ROME, N.Y. -- Federal inspectors will begin looking for bombs in the baggage of train passengers at several Upstate New York rail stations starting next month, including Rome and Utica, a Transportation Security Administration official said Wednesday.

The first check will take place April 6 at the rail-bus terminal in Syracuse, Federal Security Director Gary Milano said. After that, unannounced inspections will occur periodically in Syracuse, Utica, Rome and eventually Albany, Milano said.

The inspections are part of a new nationwide homeland security initiative and a shift after years of focusing on aviation and airport security, Milano said.

“There is not a specific threat directed at either the rail system, or at Central New York. It’s just high time we started doing this,” Milano said.

Terrorist attacks in recent years on rail systems in Madrid, London and Mumbai show that train security cannot be ignored, he said.

For most train riders, the baggage checks will be similar to those at the airport.

Using portable screening equipment, TSA agents and local uniformed police will set up temporary security checkpoints where bags will be scanned. Bomb-sniffing dogs also will be used, Milano said. Undercover federal and state police will mingle with the station crowd, he said.

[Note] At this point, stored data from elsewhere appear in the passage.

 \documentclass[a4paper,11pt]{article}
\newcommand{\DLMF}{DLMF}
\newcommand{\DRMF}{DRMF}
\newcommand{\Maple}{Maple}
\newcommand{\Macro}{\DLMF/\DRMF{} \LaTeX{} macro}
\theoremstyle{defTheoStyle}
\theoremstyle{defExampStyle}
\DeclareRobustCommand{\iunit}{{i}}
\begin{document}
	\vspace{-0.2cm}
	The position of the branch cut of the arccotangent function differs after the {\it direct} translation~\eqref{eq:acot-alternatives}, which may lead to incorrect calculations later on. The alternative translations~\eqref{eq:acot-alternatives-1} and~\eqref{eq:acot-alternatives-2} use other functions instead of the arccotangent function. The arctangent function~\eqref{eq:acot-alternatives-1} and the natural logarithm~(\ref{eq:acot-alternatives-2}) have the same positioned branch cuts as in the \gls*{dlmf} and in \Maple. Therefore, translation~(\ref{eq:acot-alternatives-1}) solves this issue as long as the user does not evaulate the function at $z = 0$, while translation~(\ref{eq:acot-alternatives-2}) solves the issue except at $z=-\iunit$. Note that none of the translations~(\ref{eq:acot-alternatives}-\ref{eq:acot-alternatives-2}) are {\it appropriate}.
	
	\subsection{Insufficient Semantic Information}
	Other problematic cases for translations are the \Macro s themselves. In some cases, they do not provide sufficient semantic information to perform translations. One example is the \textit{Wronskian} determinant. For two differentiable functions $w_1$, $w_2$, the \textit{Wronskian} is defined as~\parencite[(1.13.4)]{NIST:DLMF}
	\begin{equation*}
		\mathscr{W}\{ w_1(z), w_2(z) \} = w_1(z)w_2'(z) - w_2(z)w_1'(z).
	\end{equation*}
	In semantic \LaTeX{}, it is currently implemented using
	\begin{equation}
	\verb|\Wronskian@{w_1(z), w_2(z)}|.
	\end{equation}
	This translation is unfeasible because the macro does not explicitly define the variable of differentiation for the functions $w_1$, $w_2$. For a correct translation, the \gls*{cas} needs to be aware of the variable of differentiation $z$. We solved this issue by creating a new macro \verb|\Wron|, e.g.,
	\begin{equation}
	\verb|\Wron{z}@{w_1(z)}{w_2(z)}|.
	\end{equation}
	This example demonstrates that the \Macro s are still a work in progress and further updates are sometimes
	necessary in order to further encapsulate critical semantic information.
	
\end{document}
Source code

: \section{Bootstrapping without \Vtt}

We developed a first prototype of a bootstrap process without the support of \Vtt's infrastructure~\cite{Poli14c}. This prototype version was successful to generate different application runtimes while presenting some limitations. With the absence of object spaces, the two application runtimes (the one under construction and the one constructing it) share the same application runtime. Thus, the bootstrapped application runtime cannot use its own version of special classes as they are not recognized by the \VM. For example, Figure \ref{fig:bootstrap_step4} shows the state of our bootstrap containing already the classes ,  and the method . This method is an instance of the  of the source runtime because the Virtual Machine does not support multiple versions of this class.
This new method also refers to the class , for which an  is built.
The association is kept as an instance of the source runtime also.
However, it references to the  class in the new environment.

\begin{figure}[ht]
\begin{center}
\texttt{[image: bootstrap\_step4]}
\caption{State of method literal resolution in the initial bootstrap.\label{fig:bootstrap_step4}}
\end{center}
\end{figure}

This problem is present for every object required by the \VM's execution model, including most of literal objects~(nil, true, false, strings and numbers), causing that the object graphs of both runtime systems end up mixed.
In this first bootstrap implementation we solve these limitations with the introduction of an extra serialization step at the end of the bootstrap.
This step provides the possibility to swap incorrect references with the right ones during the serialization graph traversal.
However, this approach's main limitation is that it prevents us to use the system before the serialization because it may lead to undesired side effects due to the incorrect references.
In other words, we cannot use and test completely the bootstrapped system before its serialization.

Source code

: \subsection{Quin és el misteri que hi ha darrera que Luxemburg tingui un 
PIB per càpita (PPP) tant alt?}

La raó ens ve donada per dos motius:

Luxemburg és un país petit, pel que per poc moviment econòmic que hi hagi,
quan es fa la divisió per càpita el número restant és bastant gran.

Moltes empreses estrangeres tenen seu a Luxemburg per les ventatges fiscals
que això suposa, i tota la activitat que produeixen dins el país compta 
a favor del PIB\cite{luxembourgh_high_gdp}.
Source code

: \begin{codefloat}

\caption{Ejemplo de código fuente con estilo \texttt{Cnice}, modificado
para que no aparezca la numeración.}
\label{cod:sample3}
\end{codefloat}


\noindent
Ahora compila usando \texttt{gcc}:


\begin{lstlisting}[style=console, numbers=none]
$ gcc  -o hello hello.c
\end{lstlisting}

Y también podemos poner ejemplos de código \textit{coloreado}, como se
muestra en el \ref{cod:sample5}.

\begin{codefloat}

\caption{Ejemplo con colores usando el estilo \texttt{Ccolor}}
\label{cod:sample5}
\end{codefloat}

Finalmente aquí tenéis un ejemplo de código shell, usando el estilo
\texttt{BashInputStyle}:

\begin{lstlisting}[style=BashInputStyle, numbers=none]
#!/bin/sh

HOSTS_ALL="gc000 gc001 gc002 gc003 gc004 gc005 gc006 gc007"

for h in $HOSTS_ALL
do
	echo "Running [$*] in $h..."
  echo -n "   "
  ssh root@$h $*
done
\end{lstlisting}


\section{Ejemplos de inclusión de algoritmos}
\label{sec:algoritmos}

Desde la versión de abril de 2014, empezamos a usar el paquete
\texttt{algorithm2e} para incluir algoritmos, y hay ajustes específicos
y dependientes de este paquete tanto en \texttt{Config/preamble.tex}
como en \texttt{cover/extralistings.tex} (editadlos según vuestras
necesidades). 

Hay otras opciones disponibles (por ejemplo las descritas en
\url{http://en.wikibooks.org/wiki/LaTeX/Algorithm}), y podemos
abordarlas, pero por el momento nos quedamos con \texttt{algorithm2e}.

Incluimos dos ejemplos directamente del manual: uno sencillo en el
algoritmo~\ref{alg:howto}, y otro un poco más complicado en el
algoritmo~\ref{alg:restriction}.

“There may be certain circumstances where we need to do a little bit more than that. But in general it will be a very limited intrusion because we want to respect people’s civil liberties but also their ability to get on the train in a timely fashion,” Milano said.

Amtrak Police Deputy Chief Robert W. Smith said the inspections have been done in Buffalo, Boston, Philadelphia and Providence and have caused little fuss for riders.

According to Amtrak, it had nearly 103,000 riders come and go through the Syracuse station in 2006. Rome reported 6,879 riders while Utica had close to 46,000.